WHAT IS EXPECTED: Repeat, line for line, the entries below from the first line to the line containing "mkdir build &&", counting both ends.

(INFORMATION GIVEN)

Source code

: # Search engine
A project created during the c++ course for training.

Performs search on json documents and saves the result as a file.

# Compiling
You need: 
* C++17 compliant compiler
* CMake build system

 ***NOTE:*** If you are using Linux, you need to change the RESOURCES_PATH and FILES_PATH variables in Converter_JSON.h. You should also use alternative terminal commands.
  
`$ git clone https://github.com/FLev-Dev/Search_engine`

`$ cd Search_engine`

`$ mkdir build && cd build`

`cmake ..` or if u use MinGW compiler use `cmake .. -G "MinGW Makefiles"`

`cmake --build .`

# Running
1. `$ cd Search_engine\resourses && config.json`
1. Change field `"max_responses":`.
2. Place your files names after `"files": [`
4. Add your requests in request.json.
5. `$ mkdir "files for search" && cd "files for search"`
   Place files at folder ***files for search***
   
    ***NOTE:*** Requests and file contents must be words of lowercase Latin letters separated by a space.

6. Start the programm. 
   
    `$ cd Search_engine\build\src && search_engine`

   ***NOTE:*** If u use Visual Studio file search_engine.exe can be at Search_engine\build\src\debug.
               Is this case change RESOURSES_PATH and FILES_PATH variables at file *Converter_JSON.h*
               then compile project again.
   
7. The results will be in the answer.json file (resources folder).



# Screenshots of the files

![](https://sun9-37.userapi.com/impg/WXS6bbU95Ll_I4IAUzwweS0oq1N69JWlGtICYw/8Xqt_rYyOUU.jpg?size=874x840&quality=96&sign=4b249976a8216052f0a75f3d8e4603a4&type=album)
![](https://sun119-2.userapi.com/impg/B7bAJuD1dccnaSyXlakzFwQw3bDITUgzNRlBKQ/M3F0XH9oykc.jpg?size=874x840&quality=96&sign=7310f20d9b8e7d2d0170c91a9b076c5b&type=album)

(End INFORMATION GIVEN)

SOLUTION TO THE PROBLEM:
Source code

: # Search engine
A project created during the c++ course for training.

Performs search on json documents and saves the result as a file.

# Compiling
You need: 
* C++17 compliant compiler
* CMake build system

 ***NOTE:*** If you are using Linux, you need to change the RESOURCES_PATH and FILES_PATH variables in Converter_JSON.h. You should also use alternative terminal commands.
  
`$ git clone https://github.com/FLev-Dev/Search_engine`

`$ cd Search_engine`

`$ mkdir build && cd build`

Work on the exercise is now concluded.